Keywords

1 Introduction

Ship detection is a critical aspect of maritime supervision and plays an essential role in intelligent maritime applications such as sea area monitoring, port management, and safe navigation [24]. In recent years, various methods such as foreground segmentation [4, 16, 25], background subtraction [3, 22], and horizon detection [12, 24] have been widely explored and have made considerable progress. However, traditional ship detection methods often lack robustness and may have limited applicability in the presence of complex noise interference.

Meanwhile, owing to the development of deep learning in object detection, deep learning-based object detectors have achieved significant advancements. For example, Faster r-cnn [17] is a classic two-stage detection method that employs a region proposal network to generate detection boxes directly. SSD [10] enhances the detection accuracy of multi-scale objects by conducting object detection on multiple feature layers. CenterNet [5] is a detection method that detects the center point and size of an object without anchor. The YOLO [1, 13,14,15, 23] series are classic single-stage object detection methods that extract multi-scale features via a backbone network and a feature pyramid network, while introducing an anchor frame mechanism to enhance the model’s robustness.

Inspired by these deep learning-based detection methods above, there is a growing research efforts towards deep learning-based ship detection. Region proposal network-based methods [7, 9] and regression-based methods [2, 19] have made certain progress. However, various issues, such as false detection and missed detection, persist in ship detection due to factors like the influence of background noise on the sea surface, the uneven distribution of horizontal and vertical features of ships, and the different sizes of ships.

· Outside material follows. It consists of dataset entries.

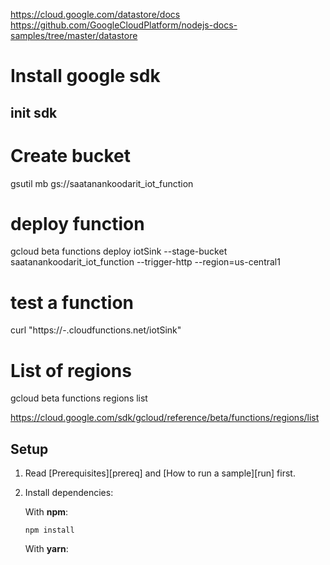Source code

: 


https://cloud.google.com/datastore/docs
https://github.com/GoogleCloudPlatform/nodejs-docs-samples/tree/master/datastore


# Install google sdk
## init sdk


# Create bucket
gsutil mb gs://saatanankoodarit_iot_function

# deploy function
gcloud beta functions deploy iotSink --stage-bucket saatanankoodarit_iot_function --trigger-http --region=us-central1

# test a function
curl "https://<region>-<organisation>.cloudfunctions.net/iotSink"


# List of regions 
gcloud beta functions regions list

https://cloud.google.com/sdk/gcloud/reference/beta/functions/regions/list


## Setup

1.  Read [Prerequisites][prereq] and [How to run a sample][run] first.
1.  Install dependencies:

    With **npm**:

        npm install

    With **yarn**:
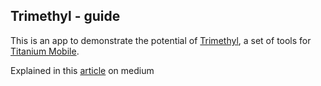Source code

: ## Trimethyl - guide

This is an app to demonstrate the potential of [Trimethyl](https://github.com/trimethyl), a set of tools for [Titanium Mobile](https://github.com/appcelerator/titanium_mobile).

Explained in this [article](https://progress44.com) on medium
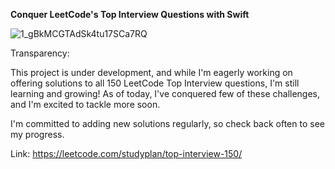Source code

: **Conquer LeetCode's Top Interview Questions with Swift**

![1_gBkMCGTAdSk4tu17SCa7RQ](https://github.com/HeenaVR/TopInterviewLeetCode/assets/123239882/61e04fab-628d-42de-86a7-77e5482a4b84)

Transparency:

This project is under development, and while I'm eagerly working on offering solutions to all 150 LeetCode Top Interview questions, I'm still learning and growing! As of today, I've conquered few of these challenges, and I'm excited to tackle more soon.

I'm committed to adding new solutions regularly, so check back often to see my progress.

Link: https://leetcode.com/studyplan/top-interview-150/


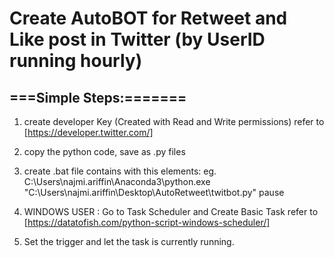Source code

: # Create AutoBOT for Retweet and Like post in Twitter (by UserID running hourly)

## ===**Simple Steps:**=======

1. create developer Key (Created with Read and Write permissions) 
   refer to [https://developer.twitter.com/]

2. copy the python code, save as .py files

3. create .bat file contains with this elements:
   <DIRECTORY PYTHON.EXE IN YOUR PC><DIRECTORY PYTHON script: twitbot.py><pause>
eg. C:\Users\najmi.ariffin\Anaconda3\python.exe "C:\Users\najmi.ariffin\Desktop\AutoRetweet\twitbot.py" pause

4. WINDOWS USER : Go to Task Scheduler and Create Basic Task 
   refer to [https://datatofish.com/python-script-windows-scheduler/]

5. Set the trigger and let the task is currently running.
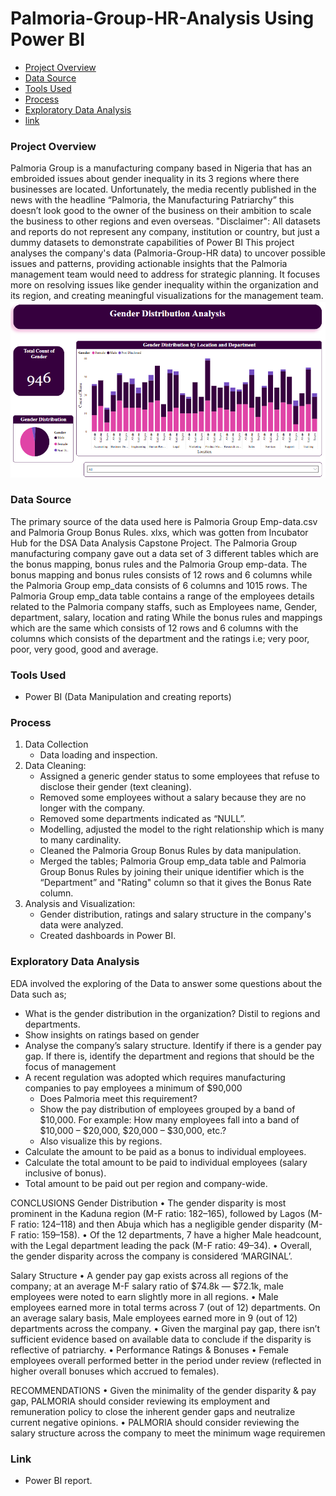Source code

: # Palmoria-Group-HR-Analysis Using Power BI
- [Project Overview](#project-overview)
- [Data Source](#data-source)
- [Tools Used](#tools-used)
- [Process](#process)
- [Exploratory Data Analysis](#exploratory-data-analysis)
- [link](#link)


### Project Overview
Palmoria Group is a manufacturing company based in Nigeria that has an embroided issues about gender inequality in its 3 regions where there businesses are located. Unfortunately, the media recently published in the news with the headline “Palmoria, the Manufacturing Patriarchy” this doesn’t look good to the owner of the business on their ambition to scale the business to other regions and even overseas. "Disclaimer": All datasets and reports do not represent any company, institution or country, but just a dummy datasets to demonstrate capabilities of Power BI
This project analyses the company's data (Palmoria-Group-HR data) to uncover possible issues and patterns, providing actionable insights that the Palmoria management team would need to address for strategic planning. It focuses more on resolving issues like gender inequality within the organization and its region, and creating meaningful visualizations for the management team.
![Original](https://github.com/nanya96/Palmora-Group-HR-Analysis-using-Power-BI/blob/7c4fc5774985b3426117bd1f78d5bc6c36598f51/Original.png)

### Data Source
The primary source of the data used here is Palmoria Group Emp-data.csv and Palmoria Group Bonus Rules. xlxs, which was gotten from Incubator Hub for the DSA Data Analysis Capstone Project. The Palmoria Group manufacturing company gave out a data set of 3 different tables which are the bonus mapping, bonus rules and the Palmoria Group emp-data. The bonus mapping and bonus rules consists of 12 rows and 6 columns while the Palmoria Group emp_data consists of 6 columns and 1015 rows. The Palmoria Group emp_data table contains a range of the employees details related to the Palmoria company staffs, such as Employees name, Gender, department, salary, location and rating While the bonus rules and mappings which are the same which consists of 12 rows and 6 columns with the columns which consists of the department and the ratings i.e; very poor, poor, very good, good and average.


### Tools Used 
- Power BI (Data Manipulation and creating reports)


### Process
1.  Data Collection
    - Data loading and inspection.
2.  Data Cleaning:
    - Assigned a generic gender status to some employees that refuse to disclose their gender (text cleaning).
    - Removed some employees without a salary because they are no longer with the company.
    - Removed some departments indicated as “NULL”.
    - Modelling, adjusted the model to the right relationship which is many to many cardinality.
    - Cleaned the Palmoria Group Bonus Rules by data manipulation.
    - Merged the tables; Palmoria Group emp_data table and Palmoria Group Bonus Rules by joining their unique identifier which is the “Department” and "Rating" column so that it gives          the Bonus Rate column.
3.  Analysis and Visualization:
    -	Gender distribution, ratings and salary structure in the company's data were analyzed.
    -	Created dashboards in Power BI.

  
### Exploratory Data Analysis
EDA involved the exploring of the Data to answer some questions about the Data such as;
   - What is the gender distribution in the organization? Distil to regions and departments.
   - Show insights on ratings based on gender
   - Analyse the company’s salary structure. Identify if there is a gender pay gap. If there is, identify the department and regions that should be the focus of management
   - A recent regulation was adopted which requires manufacturing companies to pay employees a minimum of $90,000
       - Does Palmoria meet this requirement?
       - Show the pay distribution of employees grouped by a band of $10,000. For example: How many employees fall into a band of $10,000 – $20,000, $20,000 – $30,000, etc.?
       - Also visualize this by regions.
   - Calculate the amount to be paid as a bonus to individual employees.
   - Calculate the total amount to be paid to individual employees (salary inclusive of bonus).
   - Total amount to be paid out per region and company-wide.

CONCLUSIONS
Gender Distribution • The gender disparity is most prominent in the Kaduna region (M-F ratio: 182–165), followed by Lagos (M-F ratio: 124–118) and then Abuja which has a negligible gender disparity (M-F ratio: 159–158). • Of the 12 departments, 7 have a higher Male headcount, with the Legal department leading the pack (M-F ratio: 49–34). • Overall, the gender disparity across the company is considered ‘MARGINAL’.

Salary Structure • A gender pay gap exists across all regions of the company; at an average M-F salary ratio of $74.8k — $72.1k, male employees were noted to earn slightly more in all regions. • Male employees earned more in total terms across 7 (out of 12) departments. On an average salary basis, Male employees earned more in 9 (out of 12) departments across the company. • Given the marginal pay gap, there isn’t sufficient evidence based on available data to conclude if the disparity is reflective of patriarchy. • Performance Ratings & Bonuses • Female employees overall performed better in the period under review (reflected in higher overall bonuses which accrued to females).

RECOMMENDATIONS
• Given the minimality of the gender disparity & pay gap, PALMORIA should consider reviewing its employment and remuneration policy to close the inherent gender gaps and neutralize current negative opinions. • PALMORIA should consider reviewing the salary structure across the company to meet the minimum wage requiremen

### Link
  - Power BI report.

To relieve the issues above, we propose a novel efficient enhanced-YOLOv5 algorithm for multi-scale ship detection. Specifically, in order to mitigate the issue that complex marine environments disrupting large-scale ships, we propose a MetaAconC-inspired dynamic spatial-channel attention module that extracts two-dimensional features, mitigating the environmental impact on large-scale ships. Aiming at the problem of uneven horizontal and vertical features of small-scale ships, we design a gradient-refined bounding box regression module to increase the gradient sensitivity, enhancing the learning ability of the algorithm on small-scale ship features. In order to relieve the challenge that sensitivity of the cross entropy function to class imbalance, we establish a Taylor expansion-based classification module, by adjusting the first polynomial coefficient vertically to increase the contribution feedback of the gradient, improving the detection performance of the model on few sample ship objects. To summarize, our main contributions are as follows:

  • We propose a novel efficient enhanced-YOLOv5 algorithm for multi-scale ship detection, where a MetaAconC-inspired dynamic spatial-channel attention module is designed to mitigate the influence of complex marine environments on large-scale ships.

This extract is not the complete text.